Analysis has shown that more than two-thirds of properties in England and Wales held by foreign shell companies do not disclose the identity of their owners, revealing significant flaws in laws designed to prevent wealthy individuals from concealing their wealth.
The UK government introduced a register of overseas entities in August 2022 following Russia’s invasion of Ukraine, with the aim of combating corruption and money laundering in the UK property market.
However, critics have argued that these regulations had serious shortcomings from the beginning.
Foreign Shell companies still conceal owners
The research, conducted by experts from the London School of Economics and Political Science (LSE), the University of Warwick, and the Centre for Public Data, found that over 100,000 properties in England and Wales controlled by foreign shell companies still do not have publicly disclosed owners despite the regulations that came into effect on January 31.
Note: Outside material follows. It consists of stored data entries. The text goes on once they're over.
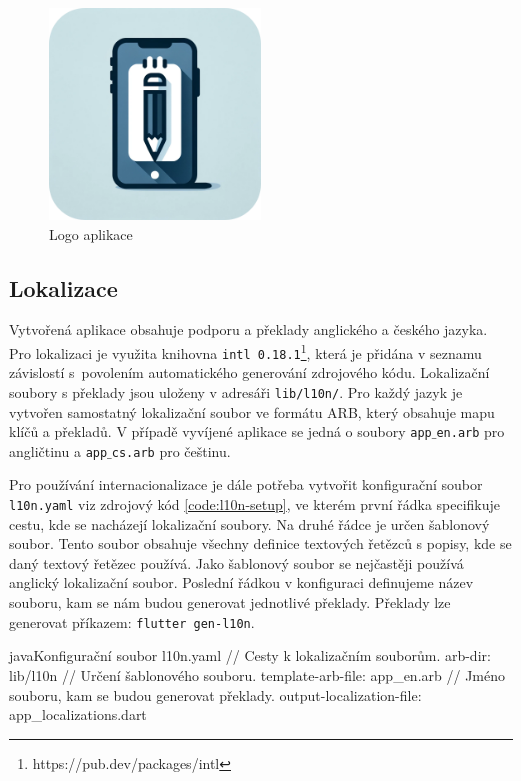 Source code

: \documentclass[czech, bc, kiv, he, iso690numb]{fasthesis}
\begin{document}
\begin{figure}[h!]
  \centering
  \includegraphics[width=0.5\textwidth]{img/BP-Runt/Implementation/note_taking_app_logo.png}
  \caption{Logo aplikace}
  \label{fig:logo}
\end{figure}

\subsection{Lokalizace}

Vytvořená aplikace obsahuje podporu a překlady anglického a českého jazyka. Pro lokalizaci je využita knihovna \texttt{intl 0.18.1}\footnote{https://pub.dev/packages/intl}, která je přidána v seznamu závislostí s~povolením automatického generování zdrojového kódu. Lokalizační soubory s překlady jsou uloženy v adresáři \texttt{lib/l10n/}. Pro každý jazyk je vytvořen samostatný lokalizační soubor ve formátu \gls{ARB}, který obsahuje mapu klíčů a překladů. V případě vyvíjené aplikace se jedná o soubory \texttt{app$\_$en.arb} pro angličtinu a \texttt{app$\_$cs.arb} pro češtinu. 

Pro používání internacionalizace je dále potřeba vytvořit konfigurační soubor \texttt{l10n.yaml} viz zdrojový kód \ref{code:l10n-setup}, ve kterém první řádka specifikuje cestu, kde se nacházejí lokalizační soubory. Na druhé řádce je určen šablonový soubor. Tento soubor obsahuje všechny definice textových řetězců s popisy, kde se daný textový řetězec používá. Jako šablonový soubor se nejčastěji používá anglický lokalizační soubor. Poslední řádkou v konfiguraci definujeme název souboru, kam se nám budou generovat jednotlivé překlady. Překlady lze generovat příkazem: \texttt{flutter gen-l10n}.

\begin{code}{java}{Konfigurační soubor l10n.yaml \label{code:l10n-setup}}
// Cesty k lokalizačním souborům.
arb-dir: lib/l10n
// Určení šablonového souboru.
template-arb-file: app_en.arb
// Jméno souboru, kam se budou generovat překlady.
output-localization-file: app_localizations.dart
\end{code}
\end{document}
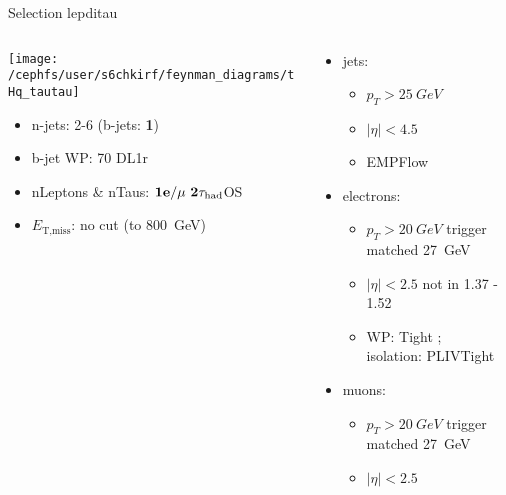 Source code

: \begin{frame}{Selection lepditau}
  \begin{columns}
    \begin{column}{0.5\textwidth}
      \centering \texttt{[image: /cephfs/user/s6chkirf/feynman\_diagrams/tHq\_tautau]}\\
      \begin{itemize}
        \item n-jets: 2-6 (b-jets: \textbf{1})
        \item b-jet WP: 70 DL1r
        \item nLeptons \& nTaus: $\bf{1e / \mu~2\tau_{\text{had}}} $OS
        \item $E_{\text{T,miss}}$: no cut (to \SI{800}{GeV})
      \end{itemize}
    \end{column}
    \begin{column}{0.7\textwidth}
      \vspace*{-0.05\textwidth}
      \begin{itemize}
        \footnotesize
        \item jets:
        \vspace*{-0.02\textwidth}
        \begin{itemize}
          \footnotesize
          \item $p_T>\SI{25}{GeV}$
          \item $|\eta|<4.5$
          \item EMPFlow
        \end{itemize}
        \item electrons:
        \vspace*{-0.02\textwidth}
        \begin{itemize}
          \footnotesize
          \item $p_T>\SI{20}{GeV}$ trigger matched \SI{27}{GeV}
          \item $|\eta|<2.5$ not in 1.37 - 1.52
          \item WP: Tight ; \\isolation: PLIVTight
        \end{itemize}
        \item muons:
        \vspace*{-0.02\textwidth}
        \begin{itemize}
          \footnotesize
          \item $p_T>\SI{20}{GeV}$ trigger matched \SI{27}{GeV}
          \item $|\eta|<2.5$

\end{itemize}
\end{itemize}
\end{column}
\end{columns}
\end{frame}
The study also revealed that legal loopholes are being exploited to obscure the ownership of 87% of these properties.
These loopholes include properties owned by companies that have ignored the registration requirements, as well as those with outdated or poorly documented records.
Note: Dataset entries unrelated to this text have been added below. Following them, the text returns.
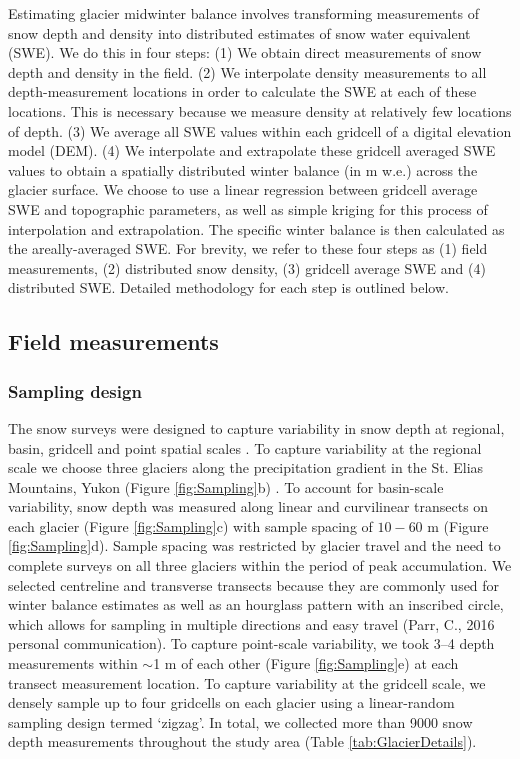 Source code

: \documentclass[twocolumn, letterpaper]{igs}
\begin{document}
Estimating glacier midwinter balance involves transforming measurements of snow depth and density into distributed estimates of snow water equivalent (SWE). We do this in four steps: (1) We obtain direct measurements of snow depth and density in the field. (2) We interpolate density measurements to all depth-measurement locations in order to calculate the SWE at each of these locations. This is necessary because we measure density at relatively few locations of depth. (3) We average all SWE values within each gridcell of a digital elevation model (DEM). (4) We interpolate and extrapolate these gridcell averaged SWE values to obtain a spatially distributed winter balance (in m w.e.) across the glacier surface. We choose to use a linear regression between gridcell average SWE and topographic parameters, as well as simple kriging for this process of interpolation and extrapolation. The specific winter balance is then calculated as the areally-averaged SWE. For brevity, we refer to these four steps as (1) field measurements, (2) distributed snow density, (3) gridcell average SWE and (4) distributed SWE. Detailed methodology for each step is outlined below.

\subsection{Field measurements}

\subsubsection{Sampling design}

The snow surveys were designed to capture variability in snow depth at regional, basin, gridcell and point spatial scales \citep{Clark2011}. To capture variability at the regional scale we choose three glaciers along the precipitation gradient in the St. Elias Mountains, Yukon (Figure \ref{fig:Sampling}b) \citep{Taylor1969}. To account for basin-scale variability, snow depth was measured along linear and curvilinear transects on each glacier (Figure \ref{fig:Sampling}c) with sample spacing of $10-60$ m (Figure \ref{fig:Sampling}d). Sample spacing was restricted by glacier travel and the need to complete surveys on all three glaciers within the period of peak accumulation. We selected centreline and transverse transects because they are commonly used for winter balance estimates \citep[e.g.][]{Kaser2003, Machguth2006} as well as an hourglass pattern with an inscribed circle, which allows for sampling in multiple directions and easy travel (Parr, C., 2016 personal communication). To capture point-scale variability, we took 3--4 depth measurements within $\sim$1 m of each other (Figure \ref{fig:Sampling}e) at each transect measurement location. To capture variability at the gridcell scale, we densely sample up to four gridcells on each glacier using a linear-random sampling design termed `zigzag'. In total, we collected more than 9000 snow depth measurements throughout the study area (Table \ref {tab:GlacierDetails}). 
\end{document}
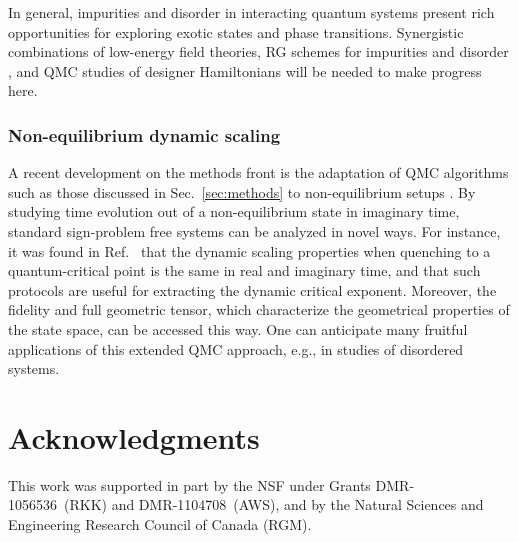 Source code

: \documentclass[range]{ar2e}
\begin{document}
In general, impurities and disorder in interacting quantum systems present rich opportunities for exploring exotic states and phase transitions.
Synergistic combinations of low-energy field theories, RG schemes for impurities \cite{Vojta12} and disorder \cite{Hoyos08,Vojta10,Altman10,Iyer12}, 
and QMC studies of designer Hamiltonians will be needed to make progress here.

\subsubsection{Non-equilibrium dynamic scaling}

A recent development on the methods front is the adaptation of QMC algorithms such as those discussed in Sec.~\ref{sec:methods} to non-equilibrium 
setups \cite{Degrandi11}. By studying time evolution out of a non-equilibrium state in imaginary time, standard sign-problem free systems
can be analyzed in novel ways. For instance, it was found in Ref.~\cite{Degrandi11} that the dynamic scaling properties when quenching to
a quantum-critical point is the same in real and imaginary time, and that such protocols are useful for extracting the dynamic critical
exponent. Moreover, the fidelity and full geometric tensor, which characterize the geometrical properties of the state space, can be
accessed this way. One can anticipate many fruitful applications of this extended QMC approach, e.g., in studies of disordered systems.

\section*{Acknowledgments}

This work was supported in part by the NSF under Grants DMR-1056536~(RKK) and DMR-1104708~(AWS), and by the Natural Sciences and Engineering Research Council of Canada (RGM).



\end{document}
Trusts were identified as a common mechanism used to hold property in these cases, allowing individuals to hold property for the benefit of others while maintaining anonymity.
Trusts are not subject to the same registration requirements as companies and have been used by Russian oligarchs to conceal their property holdings.
Critics have argued that these gaps in the regulations threaten the effectiveness of the entire register and have called on the government to close them promptly.
However, the government has resisted efforts to list trust beneficiaries in public due to privacy concerns and has opposed changes that would require nominees and trustees owning shares to disclose their identities to Companies House.
The House of Commons is expected to consider amendments to the economic crime bill designed to address these loopholes, but their chances of passing without government support are uncertain.